Together, we were wrestling with how to help one of our client’s lagging business units build the awareness and engagement needed to fuel new growth. Discussions with unit leaders had bogged down in functional attributes and frustration stemming from a lack of any meaningful momentum. To shift the discussion and get us back on track, we built a simple one pager that captured our views as to the real opportunities for distinction and demand management. We asked and answered the following key questions:
What is the best way to drive new growth in our business? We started with a question that most briefs fail to ask – where will growth come from? We looked hard at whether our challenge was stimulating demand by securitizing and growing existing relationships, generating new interests with new prospects or markets, justifying and sustaining a premium price or some combination of the three.
What is the psychology of our target market? Once we zeroed in on the demand management task at hand, we examined the needs and wants of the targets for our growth strategy. We were careful to understand the wants, or cravings, that could spike immediate term engagement. We also examined the needs that establish the underlying expectations in the market and could, if satisfied, provide the basis for sustained engagement.
What is the fit between market psychology and our skills? We then carefully assessed our client’s skills relative to the market psychology in order to highlight areas where they were capable of delivering highly relevant, distinctive value. We were also careful to assess the areas where we were relatively weak and therefore vulnerable to competitive positioning.
What is our value proposition for these targets? Our assessment of fit provided the basis for framing our initial value proposition and contributed to building a messaging matrix where we defined an array of benefits and support intended to drive engagement with those targets who will best fulfill our growth agenda.
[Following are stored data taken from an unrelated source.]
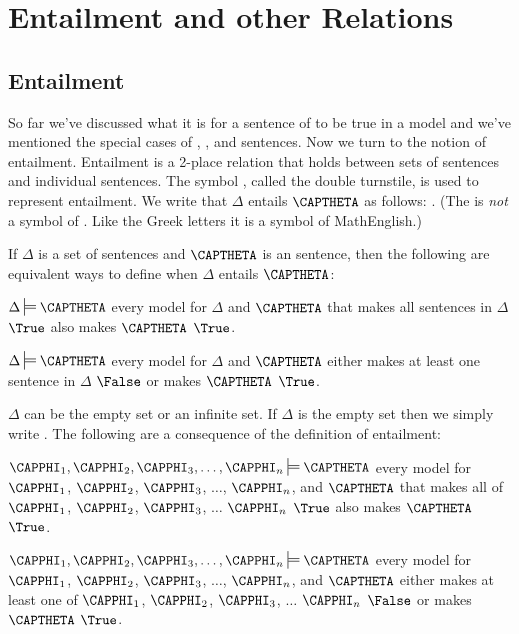\section{Entailment and other Relations}

\subsection{Entailment}\label{Entailment}
So far we've discussed what it is for a sentence of \GSL{} to be true in a model and we've mentioned the special cases of , , and  sentences. 
Now we turn to the notion of entailment. 
Entailment is a 2-place relation that holds between sets of sentences and individual sentences.  The symbol \mention{$\:\sdtstile{}{}\:$}, called the double turnstile,\index{$\sdtstile{}{}$} is used to represent entailment. 
We write that $\Delta$ entails $\CAPTHETA$ as follows: \mention{\:$\Delta\sdtstile{}{}\CAPTHETA\:$}. 
(The \mention{\:$\sdtstile{}{}\:$} is \emph{not} a symbol of \GSL{}. 
Like the Greek letters it is a symbol of MathEnglish.)

\begin{majorILnc}{}
	If $\Delta$ is a set of \GSL{} sentences and $\CAPTHETA$ is an \GSL{} sentence, then the following are equivalent ways to define when $\Delta$ entails $\CAPTHETA$:
	\begin{cenumerate}
		\item $\Delta\sdtstile{}{}\CAPTHETA$ \Iff every model for $\Delta$ and $\CAPTHETA$ that makes all sentences in $\Delta$ $\True$ also makes $\CAPTHETA$ $\True$.
		\item $\Delta\sdtstile{}{}\CAPTHETA$ \Iff every model for $\Delta$ and $\CAPTHETA$ either makes at least one sentence in $\Delta$ $\False$ or makes $\CAPTHETA$ $\True$.
	\end{cenumerate}
\end{majorILnc}

\noindent{}$\Delta$ can be the empty set or an infinite set. 
If $\Delta$ is the empty set then we simply write \mention{$\:\sdtstile{}{}\CAPTHETA$}. The following are a consequence of the definition of entailment:

\begin{cenumerate}
		\item $\CAPPHI_1,\CAPPHI_2,\CAPPHI_3,\ldots,\CAPPHI_{\integer{n}}\sdtstile{}{}\CAPTHETA$ \Iff every model for $\CAPPHI_1$, $\CAPPHI_2$, $\CAPPHI_3$, $\ldots$, $\CAPPHI_{\integer{n}}$, and $\CAPTHETA$ that makes all of $\CAPPHI_1$, $\CAPPHI_2$, $\CAPPHI_3$, $\ldots$ $\CAPPHI_{\integer{n}}$ $\True$ also makes $\CAPTHETA$ $\True$.
		\item $\CAPPHI_1,\CAPPHI_2,\CAPPHI_3,\ldots,\CAPPHI_{\integer{n}}\sdtstile{}{}\CAPTHETA$ \Iff every model for $\CAPPHI_1$, $\CAPPHI_2$, $\CAPPHI_3$, $\ldots$, $\CAPPHI_{\integer{n}}$, and $\CAPTHETA$ either makes at least one of $\CAPPHI_1$, $\CAPPHI_2$, $\CAPPHI_3$, $\ldots$ $\CAPPHI_{\integer{n}}$ $\False$ or makes $\CAPTHETA$ $\True$.
\end{cenumerate}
What must we do to ensure the delivery of this value? This last critical step involved examining the current customer experience delivered to our priority targets to determine the frustration points that must be minimized in order to eliminate friction, as well as the hero moments we could leverage to further reinforce and distinguish our unique value.
This one pager got everyone unstuck and helped to focus the team collectively on charting a path toward marketplace distinction. It also helped to engage the business unit leaders who held that brand was not critical to the fulfillment of their business objectives. In short, it did the trick for the moment and helped get everyone focused on future potential.
I think this model has some promise for my work in the near future. I’ll hone it with new learning and work with it until I find something even better. But for now, I think it’s promising enough to share. Let me know what you think.